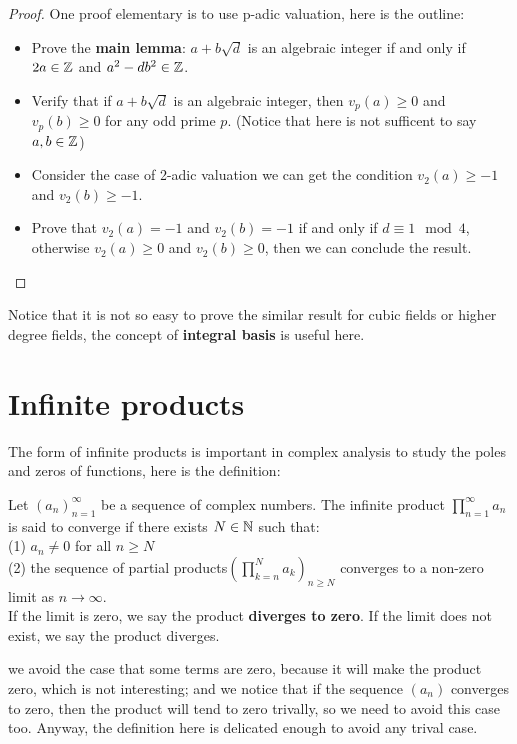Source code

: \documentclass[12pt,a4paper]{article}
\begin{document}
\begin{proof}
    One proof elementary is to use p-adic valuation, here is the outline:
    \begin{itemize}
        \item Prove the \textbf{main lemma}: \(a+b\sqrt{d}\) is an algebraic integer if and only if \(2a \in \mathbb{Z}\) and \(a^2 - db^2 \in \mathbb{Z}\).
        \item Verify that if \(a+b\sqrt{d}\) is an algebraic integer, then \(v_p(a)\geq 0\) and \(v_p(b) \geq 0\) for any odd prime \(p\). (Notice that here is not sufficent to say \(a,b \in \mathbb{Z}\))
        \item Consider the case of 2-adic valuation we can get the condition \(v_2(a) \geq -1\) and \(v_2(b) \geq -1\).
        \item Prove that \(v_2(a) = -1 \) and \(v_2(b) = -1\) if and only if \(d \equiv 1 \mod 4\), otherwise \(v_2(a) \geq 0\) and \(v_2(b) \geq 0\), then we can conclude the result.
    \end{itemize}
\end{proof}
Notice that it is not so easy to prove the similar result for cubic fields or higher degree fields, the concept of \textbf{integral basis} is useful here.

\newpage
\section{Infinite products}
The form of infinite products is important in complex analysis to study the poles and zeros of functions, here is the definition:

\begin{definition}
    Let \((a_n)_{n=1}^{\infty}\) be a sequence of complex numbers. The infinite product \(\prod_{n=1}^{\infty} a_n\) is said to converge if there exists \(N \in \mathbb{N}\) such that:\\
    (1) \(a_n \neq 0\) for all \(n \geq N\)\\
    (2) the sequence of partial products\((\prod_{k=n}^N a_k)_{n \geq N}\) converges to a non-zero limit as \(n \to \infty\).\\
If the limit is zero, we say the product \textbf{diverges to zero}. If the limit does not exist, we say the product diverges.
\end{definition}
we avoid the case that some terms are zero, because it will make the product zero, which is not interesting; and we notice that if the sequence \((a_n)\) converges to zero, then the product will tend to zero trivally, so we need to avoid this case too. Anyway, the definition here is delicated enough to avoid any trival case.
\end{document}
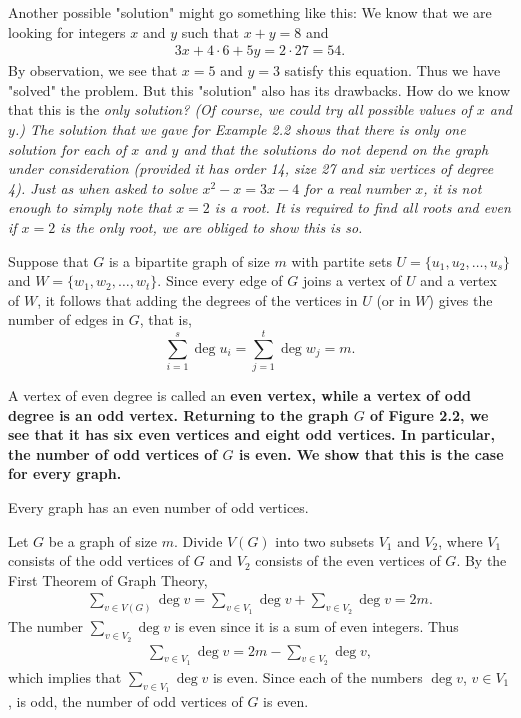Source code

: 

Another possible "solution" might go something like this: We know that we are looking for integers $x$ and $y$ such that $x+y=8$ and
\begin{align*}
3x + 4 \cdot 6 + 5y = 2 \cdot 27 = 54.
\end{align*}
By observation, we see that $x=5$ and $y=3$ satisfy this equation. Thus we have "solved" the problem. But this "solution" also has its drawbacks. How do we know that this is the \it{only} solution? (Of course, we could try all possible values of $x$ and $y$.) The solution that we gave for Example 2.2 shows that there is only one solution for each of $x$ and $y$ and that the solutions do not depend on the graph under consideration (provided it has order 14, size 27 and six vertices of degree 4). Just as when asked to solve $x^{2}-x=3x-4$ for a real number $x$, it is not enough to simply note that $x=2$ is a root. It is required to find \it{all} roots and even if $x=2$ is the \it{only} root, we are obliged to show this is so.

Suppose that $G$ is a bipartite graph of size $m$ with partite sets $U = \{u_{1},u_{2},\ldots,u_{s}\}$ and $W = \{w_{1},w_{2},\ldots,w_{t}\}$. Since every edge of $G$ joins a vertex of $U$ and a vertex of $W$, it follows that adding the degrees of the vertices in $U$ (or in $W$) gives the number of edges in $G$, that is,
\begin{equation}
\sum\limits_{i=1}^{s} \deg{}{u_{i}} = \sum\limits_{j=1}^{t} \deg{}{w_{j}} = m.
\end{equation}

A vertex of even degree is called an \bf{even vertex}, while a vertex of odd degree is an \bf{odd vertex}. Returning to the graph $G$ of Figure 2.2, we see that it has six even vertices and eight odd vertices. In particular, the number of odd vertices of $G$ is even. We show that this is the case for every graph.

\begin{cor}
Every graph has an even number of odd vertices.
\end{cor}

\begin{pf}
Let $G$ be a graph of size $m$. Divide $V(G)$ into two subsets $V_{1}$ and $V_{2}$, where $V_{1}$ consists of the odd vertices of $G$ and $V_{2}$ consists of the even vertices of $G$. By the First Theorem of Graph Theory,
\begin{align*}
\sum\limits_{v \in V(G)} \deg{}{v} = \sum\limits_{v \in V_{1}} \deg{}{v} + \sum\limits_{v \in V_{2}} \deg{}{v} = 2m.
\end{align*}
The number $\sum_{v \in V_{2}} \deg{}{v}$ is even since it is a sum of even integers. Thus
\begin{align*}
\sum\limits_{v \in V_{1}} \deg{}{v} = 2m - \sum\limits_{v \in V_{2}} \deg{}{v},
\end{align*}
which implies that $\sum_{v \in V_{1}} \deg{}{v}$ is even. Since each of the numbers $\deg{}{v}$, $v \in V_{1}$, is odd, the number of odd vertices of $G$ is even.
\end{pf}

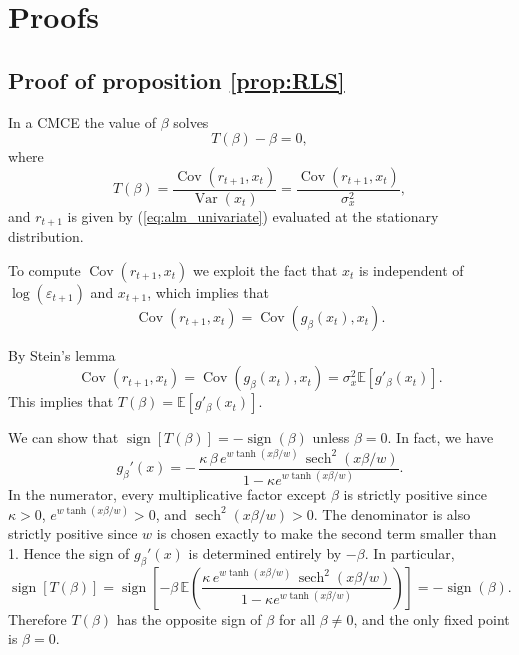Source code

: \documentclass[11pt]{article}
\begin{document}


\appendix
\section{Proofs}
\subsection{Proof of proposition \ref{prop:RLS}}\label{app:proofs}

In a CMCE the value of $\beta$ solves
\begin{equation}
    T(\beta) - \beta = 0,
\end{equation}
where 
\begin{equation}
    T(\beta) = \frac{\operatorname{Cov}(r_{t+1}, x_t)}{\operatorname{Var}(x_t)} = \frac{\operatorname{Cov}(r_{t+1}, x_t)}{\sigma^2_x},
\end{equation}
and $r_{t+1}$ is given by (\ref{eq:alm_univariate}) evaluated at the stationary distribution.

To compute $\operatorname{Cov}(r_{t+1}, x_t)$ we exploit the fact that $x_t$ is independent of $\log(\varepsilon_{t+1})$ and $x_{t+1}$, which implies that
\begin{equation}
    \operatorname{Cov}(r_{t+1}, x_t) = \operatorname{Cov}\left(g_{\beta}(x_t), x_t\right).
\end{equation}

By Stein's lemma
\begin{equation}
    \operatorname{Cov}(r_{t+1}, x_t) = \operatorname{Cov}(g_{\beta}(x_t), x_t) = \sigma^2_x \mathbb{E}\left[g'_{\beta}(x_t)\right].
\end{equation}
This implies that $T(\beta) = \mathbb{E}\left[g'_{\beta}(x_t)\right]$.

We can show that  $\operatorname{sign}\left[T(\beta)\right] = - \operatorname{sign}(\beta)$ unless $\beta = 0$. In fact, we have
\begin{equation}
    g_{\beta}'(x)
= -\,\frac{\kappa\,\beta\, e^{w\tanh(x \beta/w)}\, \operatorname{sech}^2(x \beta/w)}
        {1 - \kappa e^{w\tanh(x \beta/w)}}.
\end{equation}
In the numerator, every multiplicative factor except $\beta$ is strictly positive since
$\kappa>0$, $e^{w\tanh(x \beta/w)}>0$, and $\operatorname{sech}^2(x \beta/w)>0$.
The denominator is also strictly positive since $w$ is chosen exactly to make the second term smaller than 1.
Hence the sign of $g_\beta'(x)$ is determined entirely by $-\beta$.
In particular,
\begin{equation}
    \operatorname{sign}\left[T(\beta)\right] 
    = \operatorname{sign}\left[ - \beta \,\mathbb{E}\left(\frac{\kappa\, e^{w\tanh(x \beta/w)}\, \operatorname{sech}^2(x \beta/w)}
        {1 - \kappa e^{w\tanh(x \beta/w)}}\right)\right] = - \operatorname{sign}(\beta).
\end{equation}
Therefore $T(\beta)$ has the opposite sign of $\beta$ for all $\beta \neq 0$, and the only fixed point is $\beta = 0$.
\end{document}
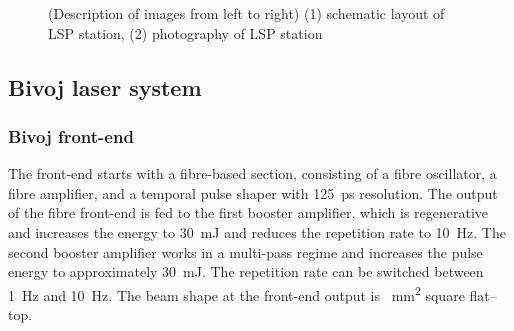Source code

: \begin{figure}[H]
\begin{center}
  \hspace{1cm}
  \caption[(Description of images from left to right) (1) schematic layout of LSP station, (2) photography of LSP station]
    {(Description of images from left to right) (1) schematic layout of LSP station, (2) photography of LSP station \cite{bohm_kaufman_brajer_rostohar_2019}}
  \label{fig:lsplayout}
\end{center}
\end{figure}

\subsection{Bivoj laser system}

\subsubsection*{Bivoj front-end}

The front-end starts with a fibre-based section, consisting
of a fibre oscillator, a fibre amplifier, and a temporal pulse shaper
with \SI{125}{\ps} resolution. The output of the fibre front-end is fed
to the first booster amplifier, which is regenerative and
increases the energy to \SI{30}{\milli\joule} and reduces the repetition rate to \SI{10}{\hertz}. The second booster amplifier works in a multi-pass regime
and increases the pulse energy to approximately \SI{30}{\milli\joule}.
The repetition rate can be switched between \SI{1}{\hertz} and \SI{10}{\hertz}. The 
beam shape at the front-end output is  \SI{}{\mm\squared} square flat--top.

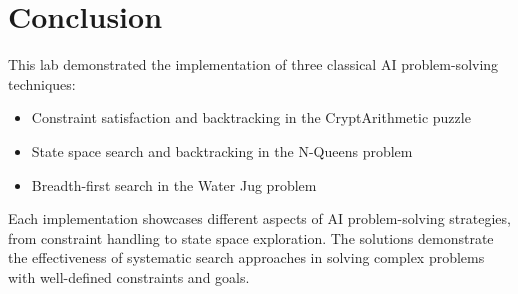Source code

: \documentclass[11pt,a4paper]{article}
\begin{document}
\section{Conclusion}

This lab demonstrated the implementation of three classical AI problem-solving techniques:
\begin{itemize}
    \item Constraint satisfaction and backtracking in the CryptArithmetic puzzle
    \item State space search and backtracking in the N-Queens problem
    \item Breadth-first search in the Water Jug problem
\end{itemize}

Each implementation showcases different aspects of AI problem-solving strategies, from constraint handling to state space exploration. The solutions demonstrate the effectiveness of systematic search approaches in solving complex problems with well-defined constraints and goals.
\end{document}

=====

§ **Task goal**
From the records above, count how many lines hold the string "energy", then give only that number.

§ **Solved exercise**
2